:: Given information
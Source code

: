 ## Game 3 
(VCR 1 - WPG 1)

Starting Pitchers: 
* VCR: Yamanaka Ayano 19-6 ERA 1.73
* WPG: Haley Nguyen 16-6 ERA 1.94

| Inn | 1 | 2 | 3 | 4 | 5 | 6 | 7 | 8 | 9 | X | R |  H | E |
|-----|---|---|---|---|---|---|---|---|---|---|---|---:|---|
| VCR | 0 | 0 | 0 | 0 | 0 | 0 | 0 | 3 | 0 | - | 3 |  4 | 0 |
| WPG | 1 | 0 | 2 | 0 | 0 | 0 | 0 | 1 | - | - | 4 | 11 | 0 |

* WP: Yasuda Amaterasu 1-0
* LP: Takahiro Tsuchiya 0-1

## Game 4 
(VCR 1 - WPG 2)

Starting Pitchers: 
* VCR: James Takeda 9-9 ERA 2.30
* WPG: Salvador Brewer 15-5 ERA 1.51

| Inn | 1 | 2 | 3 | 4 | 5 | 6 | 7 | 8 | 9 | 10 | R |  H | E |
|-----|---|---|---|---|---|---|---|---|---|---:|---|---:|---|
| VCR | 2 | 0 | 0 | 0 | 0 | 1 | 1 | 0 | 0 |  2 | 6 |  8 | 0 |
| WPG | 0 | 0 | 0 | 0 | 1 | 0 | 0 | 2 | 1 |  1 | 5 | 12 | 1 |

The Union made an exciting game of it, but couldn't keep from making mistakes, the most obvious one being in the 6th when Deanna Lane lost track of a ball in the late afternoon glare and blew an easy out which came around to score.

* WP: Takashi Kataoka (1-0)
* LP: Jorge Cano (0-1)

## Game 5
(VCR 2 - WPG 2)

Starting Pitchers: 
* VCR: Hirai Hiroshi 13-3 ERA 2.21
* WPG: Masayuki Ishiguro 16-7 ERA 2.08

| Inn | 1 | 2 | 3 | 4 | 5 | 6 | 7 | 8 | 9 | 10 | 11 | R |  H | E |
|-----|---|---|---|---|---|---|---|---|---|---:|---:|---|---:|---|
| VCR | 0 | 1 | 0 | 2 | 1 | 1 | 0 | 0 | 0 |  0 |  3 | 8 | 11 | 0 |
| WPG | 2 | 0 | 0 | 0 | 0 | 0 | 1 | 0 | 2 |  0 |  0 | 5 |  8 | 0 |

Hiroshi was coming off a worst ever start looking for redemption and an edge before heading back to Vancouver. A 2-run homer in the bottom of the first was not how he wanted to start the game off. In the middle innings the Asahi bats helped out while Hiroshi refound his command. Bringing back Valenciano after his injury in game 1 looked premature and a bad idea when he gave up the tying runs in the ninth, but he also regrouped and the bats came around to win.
::::
:: Given information
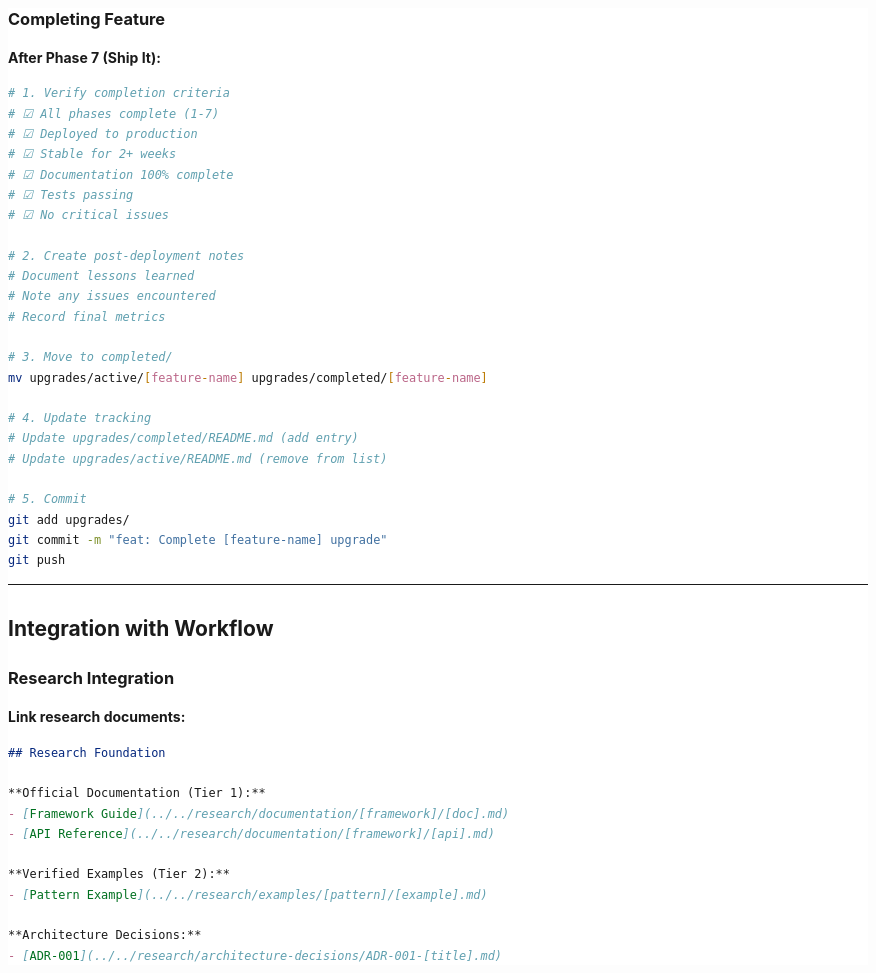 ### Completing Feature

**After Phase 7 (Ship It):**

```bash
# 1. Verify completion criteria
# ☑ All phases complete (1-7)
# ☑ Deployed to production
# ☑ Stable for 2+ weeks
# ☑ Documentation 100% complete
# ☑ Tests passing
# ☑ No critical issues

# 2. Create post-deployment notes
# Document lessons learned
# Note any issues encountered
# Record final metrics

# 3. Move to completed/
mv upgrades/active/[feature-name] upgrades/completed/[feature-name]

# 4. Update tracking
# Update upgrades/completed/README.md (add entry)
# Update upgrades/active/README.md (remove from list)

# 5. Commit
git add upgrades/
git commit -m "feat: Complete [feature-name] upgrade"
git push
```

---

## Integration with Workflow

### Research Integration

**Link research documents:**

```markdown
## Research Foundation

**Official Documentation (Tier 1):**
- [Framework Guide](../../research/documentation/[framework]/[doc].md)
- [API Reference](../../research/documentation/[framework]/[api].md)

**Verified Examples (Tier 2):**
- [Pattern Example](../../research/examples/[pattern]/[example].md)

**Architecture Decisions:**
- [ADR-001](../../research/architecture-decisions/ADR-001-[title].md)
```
::::
Assignment:
Beginning at the line with "VCR | 0 | 0" and stopping after the line with "1 | 5 | 12 | 1 |", please write out every line of the data above exactly and nothing else.

Exercise answer:
| VCR | 0 | 0 | 0 | 0 | 0 | 0 | 0 | 3 | 0 | - | 3 |  4 | 0 |
| WPG | 1 | 0 | 2 | 0 | 0 | 0 | 0 | 1 | - | - | 4 | 11 | 0 |

* WP: Yasuda Amaterasu 1-0
* LP: Takahiro Tsuchiya 0-1

## Game 4 
(VCR 1 - WPG 2)

Starting Pitchers: 
* VCR: James Takeda 9-9 ERA 2.30
* WPG: Salvador Brewer 15-5 ERA 1.51

| Inn | 1 | 2 | 3 | 4 | 5 | 6 | 7 | 8 | 9 | 10 | R |  H | E |
|-----|---|---|---|---|---|---|---|---|---|---:|---|---:|---|
| VCR | 2 | 0 | 0 | 0 | 0 | 1 | 1 | 0 | 0 |  2 | 6 |  8 | 0 |
| WPG | 0 | 0 | 0 | 0 | 1 | 0 | 0 | 2 | 1 |  1 | 5 | 12 | 1 |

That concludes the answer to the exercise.